1.3 CRISPR/Cas系统 继ZFNs和TALENs之后,针对CRISPR/Cas系统的研究与应用逐渐增多。与ZFNs和TALENs相比,作为后起之秀的CRISPR/Cas系统在基因组编辑方面载体构建简单,花费更少,技术难度也更低。CRISPR(clustered regularly interspaced short palindromic repeat sequences)是指成簇的规律间隔短回文重复序列,Cas(CRISPR associated)是指与CRISPR 相关的蛋白。CRISPR/Cas系统由CRISPR序列和Cas蛋白组成,其中CRISPR序列由一些高度保守的重复序列和间隔序列相间排列组成,Cas蛋白是CRISPR序列附近相关基因编码的蛋白酶,具有核酸酶活性,可对DNA序列进行切割,造成DNA双链断裂[18]。

CRISPR/Cas系统是细菌自身的一套免疫系统。当噬菌体或其他病毒入侵后,宿主CRISPR系统识别外源DNA中特定的前间隔序列(protospacer)和前间隔序列邻近序列(protospacer adjacent motifs,PAMs)。宿主将这一新的间隔序列整合进入CRISPR 系统,插入在前导序列和原先第一个重复序列之间。当同一噬菌体或病毒再次侵染时,CRISPR 序列在前导序列引导下转录出前crRNA,前crRNA 接着被加工成小crRNA。这些crRNA 与反式激活crRNA(trans-activating crRNA,tracrRNA)形成一种复合RNA结构。复合RNA结构识别外源DNA中的spacer序列引导Cas蛋白复合体对外源DNA 序列进行切割,从而保护宿主免受侵害。RISPR/Cas系统共分3个类型,I型和III型均需多个Cas蛋白参与形成复合体,II型仅需Cas9蛋白即可,使用更方便,因此目前研究应用比较多的是II型CRISPR/Cas系统[19-21]。

2012年,Jinek等[19]对II型CRISPR/Cas系统进行了优化,发现将crRNA和tracrRNA整合成一条单一引导RNA(single-guide RNA,sg RNA)仍能高效引导Cas9蛋白对DNA进行切割。2013年,Cong等[20]利用CRISPR/Cas系统对人和小鼠细胞进行了内源基因的定点敲除。ZFNs和TALENs需构建不同的融合蛋白来识别不同的DNA序列,操作过程比较繁琐,花费较大,CRISPR/Cas系统针对不同DNA序列只需设计不同的引导RNA即可,无需构建蛋白。目前CRISPR/Cas系统已经在烟草、拟南芥、高粱、水稻和小麦等多种植物基因编辑中得到广泛应用。

1.4 小结 ZFNs、TALENs和CRISPR/Cas系统是目前应用最广泛的基因组编辑工具,3种工具各具特点,研究者可根据具体情况选择。
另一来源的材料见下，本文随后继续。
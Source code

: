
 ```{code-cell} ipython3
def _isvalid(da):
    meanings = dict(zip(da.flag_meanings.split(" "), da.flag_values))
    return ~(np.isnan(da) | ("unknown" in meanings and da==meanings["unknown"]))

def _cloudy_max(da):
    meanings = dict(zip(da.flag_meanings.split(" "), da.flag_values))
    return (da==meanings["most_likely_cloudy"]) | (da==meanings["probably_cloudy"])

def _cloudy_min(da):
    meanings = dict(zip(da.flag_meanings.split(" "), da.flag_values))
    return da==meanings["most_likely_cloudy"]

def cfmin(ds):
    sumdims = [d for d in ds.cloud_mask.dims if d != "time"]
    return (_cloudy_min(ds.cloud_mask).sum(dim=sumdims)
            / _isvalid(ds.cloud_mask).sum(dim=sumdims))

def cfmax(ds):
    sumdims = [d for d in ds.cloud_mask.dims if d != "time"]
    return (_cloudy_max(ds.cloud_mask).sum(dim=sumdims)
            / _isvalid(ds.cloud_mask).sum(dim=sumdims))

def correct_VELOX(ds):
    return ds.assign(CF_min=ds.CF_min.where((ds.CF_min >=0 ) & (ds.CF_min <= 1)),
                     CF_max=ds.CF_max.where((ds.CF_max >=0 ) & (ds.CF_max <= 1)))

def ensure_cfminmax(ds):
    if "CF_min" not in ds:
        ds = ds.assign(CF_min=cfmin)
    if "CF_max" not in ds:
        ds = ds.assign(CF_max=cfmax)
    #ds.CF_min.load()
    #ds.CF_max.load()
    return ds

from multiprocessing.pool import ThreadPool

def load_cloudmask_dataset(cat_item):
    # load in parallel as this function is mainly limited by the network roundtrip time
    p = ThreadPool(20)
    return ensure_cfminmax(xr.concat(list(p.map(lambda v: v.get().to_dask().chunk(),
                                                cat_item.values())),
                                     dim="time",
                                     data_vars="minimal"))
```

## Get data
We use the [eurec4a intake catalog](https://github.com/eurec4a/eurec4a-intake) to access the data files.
ZFNs、TALENs和CRISPR/Cas系统作用原理见图1,特点比较见表1。

2 ZFNs、TALENs和CRISPR/Cas系统在植物基因编辑中的应用

2.1 ZFNs在植物基因编辑中的应用 ZFNs最初主要通过转化或胚胎注射的方式导入到酵母或动物胚胎细胞中,在细胞中表达进行基因编辑。在植物方面,Wright等[22]在2005年构建了融合GUS:NPT II基因(缺失600个碱基)的烟草原生质体,然后利用电穿孔法将能识别GUS:NPT II基因序列的ZFNs及供体DNA(600个碱基)共同导入原生质体中,结果10%以上的原生质体发生了同源重组,其中20%的GUS:NPT II基因经同源重组得到修复。该研究证明了ZFNs在植物基因编辑中应用的可能性。ZFNs在植物应用中的真正突破是2008年Maeder等[13]利用ZFNs技术将烟草中乙酰乳合酶基因SuRA敲除。2009年,Shukla等[23]利用ZFNs技术将抗除草剂基因插入到玉米内源基因IPK中,在获得的600个抗除草剂愈伤组织中检测到了预期的变异。2013年,Curtin等[24]利用根毛转化系统研究ZFNs技术对大豆基因组9个基因的诱变作用,发现7个基因发生变异。作为多倍体物种,大豆的基因组高度重复,该研究表明ZFNs技术也可以用于高度重复基因组的基因编辑工作。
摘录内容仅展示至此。